DATA FOR THE TASK =
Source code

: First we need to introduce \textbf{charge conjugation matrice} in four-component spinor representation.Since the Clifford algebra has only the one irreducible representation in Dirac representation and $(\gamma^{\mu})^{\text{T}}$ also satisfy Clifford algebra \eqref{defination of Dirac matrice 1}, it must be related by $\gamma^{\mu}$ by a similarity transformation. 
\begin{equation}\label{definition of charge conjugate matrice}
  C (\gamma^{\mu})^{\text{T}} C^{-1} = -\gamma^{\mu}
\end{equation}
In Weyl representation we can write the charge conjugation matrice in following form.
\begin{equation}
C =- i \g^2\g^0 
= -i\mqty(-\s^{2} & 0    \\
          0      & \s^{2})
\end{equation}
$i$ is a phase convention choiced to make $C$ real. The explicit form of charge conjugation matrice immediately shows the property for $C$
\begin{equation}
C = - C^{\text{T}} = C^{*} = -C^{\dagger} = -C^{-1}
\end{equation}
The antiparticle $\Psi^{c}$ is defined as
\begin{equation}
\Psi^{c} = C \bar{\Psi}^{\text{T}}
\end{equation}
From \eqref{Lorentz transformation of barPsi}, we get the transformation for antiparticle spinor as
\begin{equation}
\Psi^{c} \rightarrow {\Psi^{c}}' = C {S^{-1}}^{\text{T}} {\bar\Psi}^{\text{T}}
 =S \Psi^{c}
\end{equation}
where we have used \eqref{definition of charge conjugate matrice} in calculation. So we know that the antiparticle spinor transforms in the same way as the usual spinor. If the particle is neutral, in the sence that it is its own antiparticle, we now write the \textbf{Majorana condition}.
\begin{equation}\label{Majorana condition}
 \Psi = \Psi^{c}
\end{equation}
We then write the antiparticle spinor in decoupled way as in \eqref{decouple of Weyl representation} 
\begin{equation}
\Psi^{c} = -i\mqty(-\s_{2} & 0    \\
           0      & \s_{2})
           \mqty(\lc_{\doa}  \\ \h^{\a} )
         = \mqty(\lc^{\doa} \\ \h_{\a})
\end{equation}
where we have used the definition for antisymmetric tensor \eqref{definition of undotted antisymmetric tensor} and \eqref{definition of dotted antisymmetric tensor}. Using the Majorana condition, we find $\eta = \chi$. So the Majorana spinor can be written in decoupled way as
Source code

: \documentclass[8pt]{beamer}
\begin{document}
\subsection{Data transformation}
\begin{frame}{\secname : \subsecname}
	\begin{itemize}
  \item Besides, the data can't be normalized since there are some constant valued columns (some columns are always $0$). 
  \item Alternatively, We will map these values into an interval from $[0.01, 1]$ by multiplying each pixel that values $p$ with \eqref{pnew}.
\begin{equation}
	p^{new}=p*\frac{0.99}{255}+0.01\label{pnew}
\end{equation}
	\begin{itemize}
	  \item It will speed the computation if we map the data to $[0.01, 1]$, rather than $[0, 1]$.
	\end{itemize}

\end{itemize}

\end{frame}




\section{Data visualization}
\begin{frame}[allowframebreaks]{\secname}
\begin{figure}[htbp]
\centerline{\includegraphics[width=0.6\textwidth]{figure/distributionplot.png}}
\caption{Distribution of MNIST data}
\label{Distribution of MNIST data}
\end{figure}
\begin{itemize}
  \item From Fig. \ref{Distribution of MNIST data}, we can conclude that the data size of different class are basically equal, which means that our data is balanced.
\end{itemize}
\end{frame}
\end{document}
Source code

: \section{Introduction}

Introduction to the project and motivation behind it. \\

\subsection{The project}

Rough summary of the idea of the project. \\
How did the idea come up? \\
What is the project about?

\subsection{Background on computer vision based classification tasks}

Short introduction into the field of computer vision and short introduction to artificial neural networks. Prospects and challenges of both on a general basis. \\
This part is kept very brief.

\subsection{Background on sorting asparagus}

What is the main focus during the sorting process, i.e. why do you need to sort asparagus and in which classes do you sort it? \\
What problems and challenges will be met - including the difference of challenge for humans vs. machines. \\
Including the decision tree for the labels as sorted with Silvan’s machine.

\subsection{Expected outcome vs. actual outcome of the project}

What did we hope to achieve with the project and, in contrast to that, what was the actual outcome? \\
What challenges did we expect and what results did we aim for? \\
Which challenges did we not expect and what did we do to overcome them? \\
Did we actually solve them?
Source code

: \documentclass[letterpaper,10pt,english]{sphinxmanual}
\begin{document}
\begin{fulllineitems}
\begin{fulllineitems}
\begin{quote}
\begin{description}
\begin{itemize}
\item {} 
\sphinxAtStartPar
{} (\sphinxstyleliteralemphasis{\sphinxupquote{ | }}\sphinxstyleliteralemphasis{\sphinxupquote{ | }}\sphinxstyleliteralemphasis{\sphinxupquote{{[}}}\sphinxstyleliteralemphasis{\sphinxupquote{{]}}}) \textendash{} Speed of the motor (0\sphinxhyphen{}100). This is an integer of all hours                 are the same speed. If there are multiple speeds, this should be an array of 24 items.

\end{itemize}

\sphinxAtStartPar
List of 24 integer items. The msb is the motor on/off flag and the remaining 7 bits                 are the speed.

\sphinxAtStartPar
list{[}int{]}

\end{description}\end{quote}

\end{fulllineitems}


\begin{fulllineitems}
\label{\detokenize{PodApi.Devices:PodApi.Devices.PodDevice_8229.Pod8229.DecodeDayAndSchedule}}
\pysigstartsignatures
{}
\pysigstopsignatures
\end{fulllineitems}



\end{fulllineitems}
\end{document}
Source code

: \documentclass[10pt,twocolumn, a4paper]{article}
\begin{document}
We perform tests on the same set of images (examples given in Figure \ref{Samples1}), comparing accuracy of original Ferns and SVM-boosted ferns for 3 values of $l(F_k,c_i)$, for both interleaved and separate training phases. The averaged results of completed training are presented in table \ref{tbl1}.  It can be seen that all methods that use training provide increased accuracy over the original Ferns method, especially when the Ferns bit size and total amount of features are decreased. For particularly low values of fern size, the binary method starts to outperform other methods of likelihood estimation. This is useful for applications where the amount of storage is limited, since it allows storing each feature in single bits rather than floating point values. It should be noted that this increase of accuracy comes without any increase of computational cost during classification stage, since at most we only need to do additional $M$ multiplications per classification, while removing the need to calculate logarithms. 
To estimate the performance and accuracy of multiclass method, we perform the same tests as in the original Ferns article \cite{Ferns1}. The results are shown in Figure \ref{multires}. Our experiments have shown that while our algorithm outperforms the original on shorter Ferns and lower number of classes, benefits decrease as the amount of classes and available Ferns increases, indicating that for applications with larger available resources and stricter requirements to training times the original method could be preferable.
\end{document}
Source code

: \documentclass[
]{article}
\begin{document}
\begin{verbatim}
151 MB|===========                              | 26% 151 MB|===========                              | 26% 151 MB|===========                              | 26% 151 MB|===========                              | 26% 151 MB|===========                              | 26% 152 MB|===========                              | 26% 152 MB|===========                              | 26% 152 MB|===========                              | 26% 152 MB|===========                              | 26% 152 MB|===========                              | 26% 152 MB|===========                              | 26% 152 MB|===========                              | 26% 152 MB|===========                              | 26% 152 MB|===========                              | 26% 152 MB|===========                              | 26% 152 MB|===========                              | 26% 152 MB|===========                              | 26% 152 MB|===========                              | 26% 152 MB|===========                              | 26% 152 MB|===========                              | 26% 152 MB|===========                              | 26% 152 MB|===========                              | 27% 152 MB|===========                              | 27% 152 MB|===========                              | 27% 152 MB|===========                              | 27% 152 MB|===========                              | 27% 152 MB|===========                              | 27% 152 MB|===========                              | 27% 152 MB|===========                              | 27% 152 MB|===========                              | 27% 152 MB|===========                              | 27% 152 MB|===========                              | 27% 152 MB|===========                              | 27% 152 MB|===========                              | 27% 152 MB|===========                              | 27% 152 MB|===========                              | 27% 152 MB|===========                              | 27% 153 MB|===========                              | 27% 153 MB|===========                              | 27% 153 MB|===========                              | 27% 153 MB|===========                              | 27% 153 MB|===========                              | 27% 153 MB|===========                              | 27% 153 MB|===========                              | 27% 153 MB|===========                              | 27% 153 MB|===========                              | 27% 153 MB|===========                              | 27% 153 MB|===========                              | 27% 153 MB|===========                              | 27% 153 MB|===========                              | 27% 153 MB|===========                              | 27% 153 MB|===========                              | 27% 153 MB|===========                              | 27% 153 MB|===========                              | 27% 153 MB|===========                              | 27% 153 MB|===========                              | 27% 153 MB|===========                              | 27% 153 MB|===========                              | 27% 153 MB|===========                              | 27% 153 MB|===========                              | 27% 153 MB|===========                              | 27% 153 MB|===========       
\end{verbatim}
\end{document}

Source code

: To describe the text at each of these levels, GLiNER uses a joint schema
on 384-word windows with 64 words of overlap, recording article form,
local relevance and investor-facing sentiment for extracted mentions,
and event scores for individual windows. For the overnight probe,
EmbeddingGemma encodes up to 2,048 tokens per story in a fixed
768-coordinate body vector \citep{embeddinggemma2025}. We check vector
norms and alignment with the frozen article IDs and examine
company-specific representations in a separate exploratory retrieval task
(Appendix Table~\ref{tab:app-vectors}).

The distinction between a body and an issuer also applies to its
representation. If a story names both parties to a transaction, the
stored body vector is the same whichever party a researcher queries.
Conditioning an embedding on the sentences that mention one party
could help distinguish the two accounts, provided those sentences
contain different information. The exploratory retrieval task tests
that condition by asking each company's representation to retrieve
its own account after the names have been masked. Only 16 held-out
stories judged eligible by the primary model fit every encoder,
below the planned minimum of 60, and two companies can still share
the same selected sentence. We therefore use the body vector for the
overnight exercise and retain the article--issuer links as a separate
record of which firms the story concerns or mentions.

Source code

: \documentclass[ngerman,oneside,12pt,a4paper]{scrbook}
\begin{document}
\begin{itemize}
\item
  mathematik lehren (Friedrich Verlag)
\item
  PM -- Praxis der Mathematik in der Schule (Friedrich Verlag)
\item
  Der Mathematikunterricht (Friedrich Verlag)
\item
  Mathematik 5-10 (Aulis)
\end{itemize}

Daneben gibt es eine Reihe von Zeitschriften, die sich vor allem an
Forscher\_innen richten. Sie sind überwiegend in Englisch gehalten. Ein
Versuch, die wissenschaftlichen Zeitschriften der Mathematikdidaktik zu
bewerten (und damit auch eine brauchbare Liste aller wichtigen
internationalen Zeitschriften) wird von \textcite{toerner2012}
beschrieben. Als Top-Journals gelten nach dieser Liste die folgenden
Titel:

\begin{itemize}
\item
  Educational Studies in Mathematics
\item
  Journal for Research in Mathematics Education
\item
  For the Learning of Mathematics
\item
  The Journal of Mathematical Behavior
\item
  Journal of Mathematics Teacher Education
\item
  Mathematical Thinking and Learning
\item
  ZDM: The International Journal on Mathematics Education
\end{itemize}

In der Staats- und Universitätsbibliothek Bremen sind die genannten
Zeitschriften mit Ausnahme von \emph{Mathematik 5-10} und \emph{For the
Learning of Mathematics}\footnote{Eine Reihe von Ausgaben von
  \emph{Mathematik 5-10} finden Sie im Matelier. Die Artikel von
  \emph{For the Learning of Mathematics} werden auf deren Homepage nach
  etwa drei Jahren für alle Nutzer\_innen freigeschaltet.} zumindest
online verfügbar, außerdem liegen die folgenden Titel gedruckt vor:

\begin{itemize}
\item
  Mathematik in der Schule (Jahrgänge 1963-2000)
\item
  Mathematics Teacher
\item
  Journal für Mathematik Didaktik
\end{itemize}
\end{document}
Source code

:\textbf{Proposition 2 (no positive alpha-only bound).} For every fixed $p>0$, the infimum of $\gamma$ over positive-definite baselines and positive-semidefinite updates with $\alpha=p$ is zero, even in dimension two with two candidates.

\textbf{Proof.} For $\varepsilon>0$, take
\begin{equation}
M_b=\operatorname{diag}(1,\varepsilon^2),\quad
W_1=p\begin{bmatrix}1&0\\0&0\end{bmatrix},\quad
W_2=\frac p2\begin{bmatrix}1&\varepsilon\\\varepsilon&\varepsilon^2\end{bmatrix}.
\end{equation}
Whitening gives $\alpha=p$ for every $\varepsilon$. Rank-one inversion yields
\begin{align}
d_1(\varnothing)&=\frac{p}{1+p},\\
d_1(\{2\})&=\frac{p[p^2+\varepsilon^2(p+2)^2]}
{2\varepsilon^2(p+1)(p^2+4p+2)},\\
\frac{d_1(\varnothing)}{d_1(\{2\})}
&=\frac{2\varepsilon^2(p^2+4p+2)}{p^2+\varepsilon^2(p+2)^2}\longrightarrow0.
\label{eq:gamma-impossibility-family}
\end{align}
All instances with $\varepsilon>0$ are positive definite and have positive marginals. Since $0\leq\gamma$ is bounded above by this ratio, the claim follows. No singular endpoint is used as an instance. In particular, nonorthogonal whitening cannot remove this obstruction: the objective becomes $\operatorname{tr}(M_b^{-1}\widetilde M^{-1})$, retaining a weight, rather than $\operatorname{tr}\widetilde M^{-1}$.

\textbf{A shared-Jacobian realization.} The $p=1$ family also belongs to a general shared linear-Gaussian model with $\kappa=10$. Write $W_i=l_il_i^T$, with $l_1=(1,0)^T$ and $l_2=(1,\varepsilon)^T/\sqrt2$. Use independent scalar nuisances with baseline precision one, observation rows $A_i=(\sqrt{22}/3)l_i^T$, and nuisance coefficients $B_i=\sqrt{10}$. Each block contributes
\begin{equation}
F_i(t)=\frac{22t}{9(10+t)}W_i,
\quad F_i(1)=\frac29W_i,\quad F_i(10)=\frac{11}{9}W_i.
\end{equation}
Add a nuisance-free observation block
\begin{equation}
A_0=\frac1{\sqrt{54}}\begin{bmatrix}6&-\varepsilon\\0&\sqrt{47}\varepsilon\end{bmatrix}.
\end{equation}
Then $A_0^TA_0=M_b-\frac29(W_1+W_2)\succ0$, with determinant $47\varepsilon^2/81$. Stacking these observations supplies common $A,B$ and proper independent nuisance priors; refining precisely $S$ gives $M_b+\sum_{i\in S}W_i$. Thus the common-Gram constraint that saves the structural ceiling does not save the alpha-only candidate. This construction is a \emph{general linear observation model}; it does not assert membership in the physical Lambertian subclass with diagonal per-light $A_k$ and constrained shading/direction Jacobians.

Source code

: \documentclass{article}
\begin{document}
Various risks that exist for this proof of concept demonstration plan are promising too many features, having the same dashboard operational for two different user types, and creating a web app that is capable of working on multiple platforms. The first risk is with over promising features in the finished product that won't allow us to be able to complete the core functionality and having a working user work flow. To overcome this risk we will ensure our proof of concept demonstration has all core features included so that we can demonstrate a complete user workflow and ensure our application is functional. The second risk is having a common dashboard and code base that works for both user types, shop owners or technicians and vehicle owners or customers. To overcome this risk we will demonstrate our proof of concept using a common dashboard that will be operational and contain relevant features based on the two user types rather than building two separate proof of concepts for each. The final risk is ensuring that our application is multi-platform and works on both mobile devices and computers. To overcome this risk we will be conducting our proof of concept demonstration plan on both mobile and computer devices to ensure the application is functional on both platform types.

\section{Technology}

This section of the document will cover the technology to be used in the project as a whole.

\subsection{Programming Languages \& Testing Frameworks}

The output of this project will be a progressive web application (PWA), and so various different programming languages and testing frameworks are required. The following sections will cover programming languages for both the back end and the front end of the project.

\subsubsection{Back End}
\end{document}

YOUR TASK = Every line in the data above that contains "Verlag" needs to be copied.

WRITTEN ANSWER =
  mathematik lehren (Friedrich Verlag)
  PM -- Praxis der Mathematik in der Schule (Friedrich Verlag)
  Der Mathematikunterricht (Friedrich Verlag)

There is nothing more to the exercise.